→ Task directions: Include in the output the line containing "## GPU Compute" and each subsequent line of the records, through the end, transcribed exactly. Add nothing else.

Stored dataset items
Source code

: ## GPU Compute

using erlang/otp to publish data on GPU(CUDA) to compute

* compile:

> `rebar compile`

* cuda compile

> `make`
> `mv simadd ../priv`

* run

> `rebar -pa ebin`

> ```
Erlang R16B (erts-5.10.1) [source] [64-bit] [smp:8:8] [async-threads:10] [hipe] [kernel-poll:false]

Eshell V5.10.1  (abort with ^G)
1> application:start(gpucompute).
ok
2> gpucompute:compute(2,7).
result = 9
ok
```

→ Output for this task:
: ## GPU Compute

using erlang/otp to publish data on GPU(CUDA) to compute

* compile:

> `rebar compile`

* cuda compile

> `make`
> `mv simadd ../priv`

* run

> `rebar -pa ebin`

> ```
Erlang R16B (erts-5.10.1) [source] [64-bit] [smp:8:8] [async-threads:10] [hipe] [kernel-poll:false]

Eshell V5.10.1  (abort with ^G)
1> application:start(gpucompute).
ok
2> gpucompute:compute(2,7).
result = 9
ok
```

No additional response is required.